Syn-Plan-Research

The official repo for: SynPlanResearch-R1: Encouraging Tool Exploration for Deep Research with Synthetic Plans.

This repo provides everything needed to reproduce our results:

Section 1 — Environment setup (conda + pip)
Section 2 — Configuration (.env for paths and API keys)
Section 3 — Data download (from HuggingFace or local parquet)
Section 4 — Evaluation, SFT training, and RL training scripts

Models & Datasets on HuggingFace

Type	Name
Model	`hzeng/syn-plan-research-4B`
Model	`hzeng/syn-plan-research-4B-sft`
Model	`hzeng/syn-plan-research-8B`
Model	`hzeng/syn-plan-research-8B-sft`
Dataset	`hzeng/syn-plan-research-data-eval`
Dataset	`hzeng/syn-plan-research-data-sft`
Dataset	`hzeng/syn-plan-research-data-rl`

1. Environment Setup

Prerequisites: Linux, NVIDIA A100 (or compatible GPU), Conda.

Step 1: Create conda environment

conda create -n verl-vllm083 python=3.10 -y
conda activate verl-vllm083

Step 2: Install PyTorch (2.6.0 + CUDA 12.4)

pip install torch==2.6.0 --index-url https://download.pytorch.org/whl/cu124

Step 3: Install CUDA Toolkit (required for compiling flash-attn)

conda install -y -c nvidia/label/cuda-12.4.1 cuda-toolkit
nvcc --version  # verify: release 12.4

Step 4: Install vLLM

pip install vllm==0.8.3

Step 5: Install flash-attn (compiles CUDA kernels, may take 10-30 min)

pip install flash-attn==2.7.3 --no-build-isolation

Step 6: Install transformers (do NOT use 5.x)

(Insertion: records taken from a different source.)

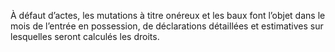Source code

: À défaut d’actes, les mutations à titre onéreux et les baux font l’objet dans  le  mois  de  l’entrée  en  possession,  de  déclarations  détaillées  et  estimatives  sur lesquelles seront calculés les droits.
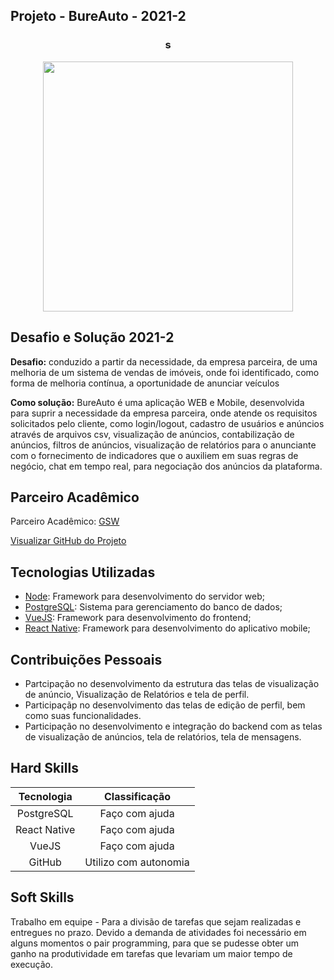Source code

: ## Projeto - BureAuto - 2021-2

<div align=center>
 <h3>s</h3>
  <img src="https://github.com/drosan19/Portfolio/assets/130381620/8e530ae4-d429-4ba0-8692-c4ece5d441c8" width=400 alt="" />
 </div>

## Desafio e Solução 2021-2
<b>Desafio:</b> conduzido a partir da necessidade, da empresa parceira, de uma melhoria de um sistema de vendas de imóveis, onde foi identificado, como forma de melhoria contínua, a oportunidade de anunciar veículos

<b>Como solução:</b> BureAuto é uma aplicação WEB e Mobile, desenvolvida para suprir a necessidade da empresa parceira, onde atende os requisitos solicitados pelo cliente, como login/logout, cadastro de usuários e anúncios através de arquivos csv, visualização de anúncios, contabilização de anúncios, filtros de anúncios, visualização de relatórios para o anunciante com o fornecimento de indicadores que o auxiliem em suas regras de negócio, chat em tempo real, para negociação dos anúncios da plataforma.
  

## Parceiro Acadêmico

Parceiro Acadêmico: [GSW](http://www.gsw.com.br/)

[Visualizar GitHub do Projeto]()

## Tecnologias Utilizadas

- [Node](https://nodejs.org/): Framework para desenvolvimento do servidor web;
- [PostgreSQL](https://www.postgresql.org/): Sistema para gerenciamento do banco de dados;
- [VueJS](https://vuejs.org/): Framework para desenvolvimento do frontend;
- [React Native](https://reactnative.dev/): Framework para desenvolvimento do aplicativo mobile;


## Contribuições Pessoais

-  Partcipação no desenvolvimento da estrutura das telas de visualização de anúncio, Visualização de Relatórios e tela de perfil.
- Participaçãp no desenvolvimento das telas de edição de perfil, bem como suas funcionalidades.
- Participação no desenvolvimento e integração do backend com as telas de visualização de anúncios, tela de relatórios, tela de mensagens.

## Hard Skills

| Tecnologia  |   Classificação   |
| :---------: | :---------------: |
| PostgreSQL  |  Faço com ajuda   |
| React Native|  Faço com ajuda   |
|    VueJS    |  Faço com ajuda   |
|   GitHub    | Utilizo com autonomia |

## Soft Skills

Trabalho em equipe - Para a divisão de tarefas que sejam realizadas e entregues no prazo.
Devido a demanda de atividades foi necessário em alguns momentos o pair programming, para que se pudesse obter um ganho na produtividade em tarefas que levariam um maior tempo de execução.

pip install transformers==4.52.4

Step 7: Install other dependencies

pip install accelerate==1.12.0 \
            datasets==4.5.0 \
            ray==2.53.0 \
            peft==0.18.1 \
            wandb==0.24.1 \
            hydra-core==1.3.2 \
            xformers==0.0.29.post2 \
            numpy==1.26.4 \
            pandas==2.3.3 \
            tensordict==0.10.0 \
            uvicorn==0.40.0 \
            fastapi==0.128.0 \
            einops==0.8.2

Step 8: Install verl (editable mode)

cd syn_plan_research/verl
pip install --no-deps -e .

⚠️ Use --no-deps to avoid overwriting the pinned dependencies above.

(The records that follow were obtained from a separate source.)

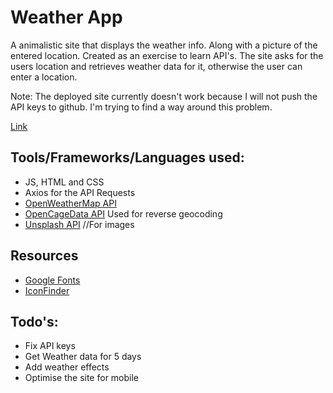 # Weather App

A animalistic site that displays the weather info. Along with a picture
of the entered location. Created as an exercise to learn API's.
The site asks for the users location and retrieves weather data for it,
otherwise the user can enter a location.

Note: The deployed site currently doesn't work because I will not push the
API keys to github. I'm trying to find a way around this problem.

[Link](https://renv123.github.io/weather-app/)

## Tools/Frameworks/Languages used:
 * JS, HTML and CSS
 * Axios for the API Requests
 * [OpenWeatherMap API](https://openweathermap.org/)
 * [OpenCageData API](https://opencagedata.com/) Used for reverse geocoding
 * [Unsplash API](https://unsplash.com/) //For images

## Resources
 * [Google Fonts](https://fonts.google.com/)
 * [IconFinder](https://www.iconfinder.com/)

## Todo's:
 * Fix API keys
 * Get Weather data for 5 days
 * Add weather effects
 * Optimise the site for mobile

Step 9: Install Playwright browser (required for web page crawling)

python -m playwright install chromium

2. Configuration

All scripts read paths and API keys from a single .env file at the repository root.

cp .env.example .env

Then edit .env:

# Where to store data, checkpoints, caches, and eval outputs.
# This can be a separate high-capacity filesystem from your code directory.
DATA_ROOT="/path/to/your/data/storage"

# Serper API key for web search (get one at https://serper.dev/)
SERPER_API_KEY="your_serper_api_key_here"

After setting DATA_ROOT, the scripts will use the following directory layout automatically:

${DATA_ROOT}/
├── .cache/huggingface/          # HuggingFace cache (HF_HOME)
├── data/
│   ├── sft/train.parquet        # SFT training data
│   ├── rl/train.parquet         # RL training data
│   └── eval/validation.parquet  # Evaluation data
├── cache/
│   └── serper_search_cache.jsonl # Web search cache
├── checkpoints/
│   ├── sft/...                  # SFT checkpoints
│   └── rl/...                   # RL checkpoints
└── eval_outputs/                # Evaluation results

Note: Each shell script also contains a conda activate line. If your conda setup differs, update the source and conda activate lines in the scripts to match your environment.

3. Download Data

Download to local parquet files.

cd syn_plan_research/verl
bash examples/syn_plan_research/download_parquets_to_local.sh

This downloads all datasets to ${DATA_ROOT}/data/.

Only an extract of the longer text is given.